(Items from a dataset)
---+---

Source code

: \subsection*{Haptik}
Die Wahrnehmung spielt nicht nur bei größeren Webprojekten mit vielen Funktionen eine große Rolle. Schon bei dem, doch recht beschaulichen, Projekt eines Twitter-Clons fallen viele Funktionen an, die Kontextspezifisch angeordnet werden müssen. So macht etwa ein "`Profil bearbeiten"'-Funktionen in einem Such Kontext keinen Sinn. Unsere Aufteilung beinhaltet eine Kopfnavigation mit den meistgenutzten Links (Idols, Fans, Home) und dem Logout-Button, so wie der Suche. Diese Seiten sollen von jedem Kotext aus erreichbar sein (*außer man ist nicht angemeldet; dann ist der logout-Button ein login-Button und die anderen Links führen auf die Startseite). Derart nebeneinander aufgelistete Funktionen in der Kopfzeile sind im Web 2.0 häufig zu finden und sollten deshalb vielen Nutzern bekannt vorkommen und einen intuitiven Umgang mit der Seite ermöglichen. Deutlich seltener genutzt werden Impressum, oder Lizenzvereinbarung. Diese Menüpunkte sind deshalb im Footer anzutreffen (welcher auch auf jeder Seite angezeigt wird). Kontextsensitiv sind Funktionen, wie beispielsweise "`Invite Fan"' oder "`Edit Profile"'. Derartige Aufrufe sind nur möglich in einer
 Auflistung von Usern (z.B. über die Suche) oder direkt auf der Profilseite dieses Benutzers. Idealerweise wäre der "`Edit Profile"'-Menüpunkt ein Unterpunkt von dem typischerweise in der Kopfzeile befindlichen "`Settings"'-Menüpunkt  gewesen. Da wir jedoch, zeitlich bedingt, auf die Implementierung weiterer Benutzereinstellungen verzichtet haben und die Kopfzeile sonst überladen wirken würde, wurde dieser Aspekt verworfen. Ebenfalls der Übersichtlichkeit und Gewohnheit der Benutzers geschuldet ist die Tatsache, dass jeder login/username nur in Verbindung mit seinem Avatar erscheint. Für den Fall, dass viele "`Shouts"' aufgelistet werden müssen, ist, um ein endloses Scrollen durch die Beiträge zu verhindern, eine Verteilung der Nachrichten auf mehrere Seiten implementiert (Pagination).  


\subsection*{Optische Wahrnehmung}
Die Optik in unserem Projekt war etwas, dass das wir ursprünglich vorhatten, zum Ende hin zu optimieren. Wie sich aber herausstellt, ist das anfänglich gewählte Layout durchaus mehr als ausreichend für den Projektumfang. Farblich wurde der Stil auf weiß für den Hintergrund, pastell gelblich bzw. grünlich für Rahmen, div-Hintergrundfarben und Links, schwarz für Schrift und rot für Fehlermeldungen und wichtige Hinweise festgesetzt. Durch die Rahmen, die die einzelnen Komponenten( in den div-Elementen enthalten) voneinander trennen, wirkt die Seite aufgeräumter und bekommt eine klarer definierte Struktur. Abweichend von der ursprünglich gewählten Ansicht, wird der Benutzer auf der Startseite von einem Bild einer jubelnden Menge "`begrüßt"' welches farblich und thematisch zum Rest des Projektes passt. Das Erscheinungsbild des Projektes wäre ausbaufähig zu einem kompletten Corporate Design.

---+---

[Task prompt]
What is needed is an exact copy of all the records.

[Reply to the task]
Source code

: \subsection*{Haptik}
Die Wahrnehmung spielt nicht nur bei größeren Webprojekten mit vielen Funktionen eine große Rolle. Schon bei dem, doch recht beschaulichen, Projekt eines Twitter-Clons fallen viele Funktionen an, die Kontextspezifisch angeordnet werden müssen. So macht etwa ein "`Profil bearbeiten"'-Funktionen in einem Such Kontext keinen Sinn. Unsere Aufteilung beinhaltet eine Kopfnavigation mit den meistgenutzten Links (Idols, Fans, Home) und dem Logout-Button, so wie der Suche. Diese Seiten sollen von jedem Kotext aus erreichbar sein (*außer man ist nicht angemeldet; dann ist der logout-Button ein login-Button und die anderen Links führen auf die Startseite). Derart nebeneinander aufgelistete Funktionen in der Kopfzeile sind im Web 2.0 häufig zu finden und sollten deshalb vielen Nutzern bekannt vorkommen und einen intuitiven Umgang mit der Seite ermöglichen. Deutlich seltener genutzt werden Impressum, oder Lizenzvereinbarung. Diese Menüpunkte sind deshalb im Footer anzutreffen (welcher auch auf jeder Seite angezeigt wird). Kontextsensitiv sind Funktionen, wie beispielsweise "`Invite Fan"' oder "`Edit Profile"'. Derartige Aufrufe sind nur möglich in einer
 Auflistung von Usern (z.B. über die Suche) oder direkt auf der Profilseite dieses Benutzers. Idealerweise wäre der "`Edit Profile"'-Menüpunkt ein Unterpunkt von dem typischerweise in der Kopfzeile befindlichen "`Settings"'-Menüpunkt  gewesen. Da wir jedoch, zeitlich bedingt, auf die Implementierung weiterer Benutzereinstellungen verzichtet haben und die Kopfzeile sonst überladen wirken würde, wurde dieser Aspekt verworfen. Ebenfalls der Übersichtlichkeit und Gewohnheit der Benutzers geschuldet ist die Tatsache, dass jeder login/username nur in Verbindung mit seinem Avatar erscheint. Für den Fall, dass viele "`Shouts"' aufgelistet werden müssen, ist, um ein endloses Scrollen durch die Beiträge zu verhindern, eine Verteilung der Nachrichten auf mehrere Seiten implementiert (Pagination).  


\subsection*{Optische Wahrnehmung}
Die Optik in unserem Projekt war etwas, dass das wir ursprünglich vorhatten, zum Ende hin zu optimieren. Wie sich aber herausstellt, ist das anfänglich gewählte Layout durchaus mehr als ausreichend für den Projektumfang. Farblich wurde der Stil auf weiß für den Hintergrund, pastell gelblich bzw. grünlich für Rahmen, div-Hintergrundfarben und Links, schwarz für Schrift und rot für Fehlermeldungen und wichtige Hinweise festgesetzt. Durch die Rahmen, die die einzelnen Komponenten( in den div-Elementen enthalten) voneinander trennen, wirkt die Seite aufgeräumter und bekommt eine klarer definierte Struktur. Abweichend von der ursprünglich gewählten Ansicht, wird der Benutzer auf der Startseite von einem Bild einer jubelnden Menge "`begrüßt"' welches farblich und thematisch zum Rest des Projektes passt. Das Erscheinungsbild des Projektes wäre ausbaufähig zu einem kompletten Corporate Design.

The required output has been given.